A $50,000 project that’s $45,000 short of being funded could be a beneficiary of the Florida Department of Transportation’s Overland Bridge Project.
A proposed inland artificial reef in the St. Johns River near San Marco was on the Jacksonville Waterways Commission Artificial Reef Subcommittee’s agenda Wednesday at City Hall.
The reef is proposed to be constructed in 16 feet of water west of Jim Rink Park and south of the Fuller Warren Bridge.
City Planner Jody McDaniel said the process of obtaining permits to construct the artificial reef is proceeding with state and federal agencies.
She said the Florida Fish and Wildlife Commission and the U.S. Army Corps of Engineers have requested additional information.
“They have 10 concerns,” including mapping the proposed site, details on how the reef will be deployed and monitoring the effect the underwater structure may have on endangered species, McDaniel said. She described the reef in the river as a pilot program.
McDaniel said the required permits could be issued as soon as January.
The project involves placing recycled concrete on the river bottom to attract fish and other marine life to improve recreational fishing. The cost of the project, estimated at $50,000, involves obtaining concrete debris, transporting it to the site and submerging it in the river at the site.
One proposal is to purchase the concrete from a recycler in St. Augustine, transport it by truck and then by barge to the project site.
Another proposal is to purchase the concrete material from a recycling company in Talleyrand, which would reduce the transportation cost.
McDaniel said only $5,000 in funding for the materials has been obtained from the Coastal Conservation Association.
The association is a statewide, nonprofit marine conservation organization that advocates protecting the state’s marine resources and access for recreational fishing.

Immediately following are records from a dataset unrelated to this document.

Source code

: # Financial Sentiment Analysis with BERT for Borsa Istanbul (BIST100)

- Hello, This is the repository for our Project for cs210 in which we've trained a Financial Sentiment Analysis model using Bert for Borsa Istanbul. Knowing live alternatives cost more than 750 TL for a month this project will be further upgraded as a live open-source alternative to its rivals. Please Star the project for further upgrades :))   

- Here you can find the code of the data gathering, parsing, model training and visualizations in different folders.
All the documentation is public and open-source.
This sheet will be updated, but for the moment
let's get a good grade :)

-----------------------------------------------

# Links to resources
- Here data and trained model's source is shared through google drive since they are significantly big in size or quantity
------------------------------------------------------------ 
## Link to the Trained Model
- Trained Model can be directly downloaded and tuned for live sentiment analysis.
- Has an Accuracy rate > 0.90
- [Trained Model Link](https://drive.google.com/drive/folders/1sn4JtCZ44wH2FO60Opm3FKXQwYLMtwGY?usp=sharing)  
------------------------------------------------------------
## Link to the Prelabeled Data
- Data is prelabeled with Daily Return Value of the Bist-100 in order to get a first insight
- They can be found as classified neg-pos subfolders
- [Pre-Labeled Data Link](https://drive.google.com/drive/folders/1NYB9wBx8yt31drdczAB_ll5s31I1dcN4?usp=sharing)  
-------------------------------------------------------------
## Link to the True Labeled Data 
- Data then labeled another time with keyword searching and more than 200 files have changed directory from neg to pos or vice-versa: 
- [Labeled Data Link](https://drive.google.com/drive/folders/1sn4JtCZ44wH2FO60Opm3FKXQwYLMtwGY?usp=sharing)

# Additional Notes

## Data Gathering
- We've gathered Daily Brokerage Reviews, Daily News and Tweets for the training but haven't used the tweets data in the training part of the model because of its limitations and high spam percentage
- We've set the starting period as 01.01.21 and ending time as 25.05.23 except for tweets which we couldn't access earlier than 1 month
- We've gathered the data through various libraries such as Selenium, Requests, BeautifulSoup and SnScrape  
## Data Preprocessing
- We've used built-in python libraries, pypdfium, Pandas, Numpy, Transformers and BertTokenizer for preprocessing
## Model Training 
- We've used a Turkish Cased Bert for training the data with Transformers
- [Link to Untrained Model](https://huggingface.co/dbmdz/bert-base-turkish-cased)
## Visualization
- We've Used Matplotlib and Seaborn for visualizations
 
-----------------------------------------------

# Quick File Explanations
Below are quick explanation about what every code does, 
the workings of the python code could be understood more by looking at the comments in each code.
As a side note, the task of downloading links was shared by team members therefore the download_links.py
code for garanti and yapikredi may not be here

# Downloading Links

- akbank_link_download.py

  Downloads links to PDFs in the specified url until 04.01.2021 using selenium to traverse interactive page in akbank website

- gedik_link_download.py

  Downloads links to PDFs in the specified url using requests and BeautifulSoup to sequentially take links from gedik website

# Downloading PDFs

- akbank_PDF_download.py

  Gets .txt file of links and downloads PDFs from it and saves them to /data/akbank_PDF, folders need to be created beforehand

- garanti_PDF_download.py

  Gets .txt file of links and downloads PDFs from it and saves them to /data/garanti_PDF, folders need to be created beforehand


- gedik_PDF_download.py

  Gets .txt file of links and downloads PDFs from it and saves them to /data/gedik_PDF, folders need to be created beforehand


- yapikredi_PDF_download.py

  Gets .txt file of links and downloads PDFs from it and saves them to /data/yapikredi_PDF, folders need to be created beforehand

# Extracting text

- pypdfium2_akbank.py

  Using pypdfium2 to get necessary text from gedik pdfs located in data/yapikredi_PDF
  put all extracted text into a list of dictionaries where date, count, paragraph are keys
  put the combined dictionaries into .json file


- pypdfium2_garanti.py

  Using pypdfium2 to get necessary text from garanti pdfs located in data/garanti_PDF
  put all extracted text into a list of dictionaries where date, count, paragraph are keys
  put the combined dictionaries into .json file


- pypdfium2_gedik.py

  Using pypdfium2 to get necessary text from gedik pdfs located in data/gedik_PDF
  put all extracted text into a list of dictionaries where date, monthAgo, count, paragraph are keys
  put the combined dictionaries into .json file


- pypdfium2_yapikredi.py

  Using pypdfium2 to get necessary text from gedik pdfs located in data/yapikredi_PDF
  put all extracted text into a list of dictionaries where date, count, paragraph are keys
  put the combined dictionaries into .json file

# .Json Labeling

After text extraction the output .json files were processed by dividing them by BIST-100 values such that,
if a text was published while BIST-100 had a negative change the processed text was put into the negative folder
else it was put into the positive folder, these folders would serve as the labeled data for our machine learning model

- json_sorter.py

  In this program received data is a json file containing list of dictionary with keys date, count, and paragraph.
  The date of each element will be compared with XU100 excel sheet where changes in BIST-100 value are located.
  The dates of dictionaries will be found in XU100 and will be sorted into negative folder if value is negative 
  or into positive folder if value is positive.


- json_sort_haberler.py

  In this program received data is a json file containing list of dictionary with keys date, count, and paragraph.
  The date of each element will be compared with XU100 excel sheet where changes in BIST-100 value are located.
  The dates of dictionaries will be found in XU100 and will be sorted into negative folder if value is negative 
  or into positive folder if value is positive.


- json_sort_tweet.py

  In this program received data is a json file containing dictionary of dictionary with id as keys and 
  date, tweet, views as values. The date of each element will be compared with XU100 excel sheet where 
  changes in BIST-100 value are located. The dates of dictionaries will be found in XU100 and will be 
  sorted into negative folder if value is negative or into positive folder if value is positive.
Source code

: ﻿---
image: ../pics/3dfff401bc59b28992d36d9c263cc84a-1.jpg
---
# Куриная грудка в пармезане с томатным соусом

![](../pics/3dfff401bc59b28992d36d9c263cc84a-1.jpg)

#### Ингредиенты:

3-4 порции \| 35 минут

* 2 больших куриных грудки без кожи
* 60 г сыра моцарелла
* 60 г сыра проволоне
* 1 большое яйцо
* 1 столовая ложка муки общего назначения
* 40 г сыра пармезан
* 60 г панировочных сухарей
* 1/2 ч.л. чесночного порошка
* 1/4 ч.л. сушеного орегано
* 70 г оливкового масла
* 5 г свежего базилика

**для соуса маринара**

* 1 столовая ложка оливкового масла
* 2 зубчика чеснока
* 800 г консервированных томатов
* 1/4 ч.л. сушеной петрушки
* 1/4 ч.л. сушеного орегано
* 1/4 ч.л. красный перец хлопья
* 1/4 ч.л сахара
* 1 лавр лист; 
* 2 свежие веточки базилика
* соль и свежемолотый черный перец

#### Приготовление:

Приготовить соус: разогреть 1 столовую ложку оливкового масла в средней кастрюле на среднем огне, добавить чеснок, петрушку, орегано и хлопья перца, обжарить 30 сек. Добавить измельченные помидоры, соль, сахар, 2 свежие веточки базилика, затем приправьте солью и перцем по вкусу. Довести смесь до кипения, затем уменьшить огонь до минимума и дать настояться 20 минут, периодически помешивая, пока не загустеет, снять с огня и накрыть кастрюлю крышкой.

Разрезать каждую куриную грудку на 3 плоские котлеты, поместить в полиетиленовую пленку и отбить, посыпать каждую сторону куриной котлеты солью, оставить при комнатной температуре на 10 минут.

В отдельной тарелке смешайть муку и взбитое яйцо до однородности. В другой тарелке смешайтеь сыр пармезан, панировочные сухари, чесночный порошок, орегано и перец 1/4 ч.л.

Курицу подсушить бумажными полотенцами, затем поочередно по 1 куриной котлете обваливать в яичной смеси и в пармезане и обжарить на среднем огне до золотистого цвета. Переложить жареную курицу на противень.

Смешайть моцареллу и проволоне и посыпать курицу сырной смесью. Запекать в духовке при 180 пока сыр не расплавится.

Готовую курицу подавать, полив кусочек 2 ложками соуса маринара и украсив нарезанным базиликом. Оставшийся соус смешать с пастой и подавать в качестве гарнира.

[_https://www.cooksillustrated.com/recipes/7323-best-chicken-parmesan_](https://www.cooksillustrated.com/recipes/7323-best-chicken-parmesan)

City Council created the commission in 1984.
Council member Lori Boyer, whose district includes San Marco, suggested to the subcommittee that the concrete material for the reef project could be obtained from FDOT’s Overland Bridge Project, which is scheduled to begin by January.
The $224 million improvement project is a series of new overpasses on Interstate 95, starting at the south end of the Fuller Warren Bridge and extending south to near Emerson Street. The entire 2.3-mile span of expressway will be replaced.
Boyer said the demolition will generate a large amount of debris and that could be a source of recycled concrete for the nearby reef project.
“The state could donate the rubble to the City. The contractor needs to get rid of it. We could be doing them a favor,” she said.
Boyer also discussed another issue in her district, a riverfront park area north of the intersection of Landon Avenue and River Road that has become popular with anglers.
She said the number of people fishing in the park, which has no restrooms or dedicated parking area, has become an issue for adjacent property owners.
“We have a list of problems,” Boyer said.
She cited garbage cans regularly overflowing, despite the availability of seven receptacles in the one-block area; and individuals using the park taking up all of the available on-street parking, making it difficult for homeowners in the area to use the spaces. Boyer said there are no restroom facilities, which has led to people using the park trespassing on private property and causing sanitation issues.
People fishing and harvesting shrimp at night, when the park is closed, also is an issue, she said.
City Parks & Recreation Director Kelley Boree said there is no way to provide parking or restrooms for the park and that the Jacksonville Sheriff’s Office is involved, attempting to enforce the park rules.
“The issue from my standpoint is the situation has gotten worse. I hate the idea of saying ‘no fishing’ as a solution, but I don’t have any answers,” said Boyer.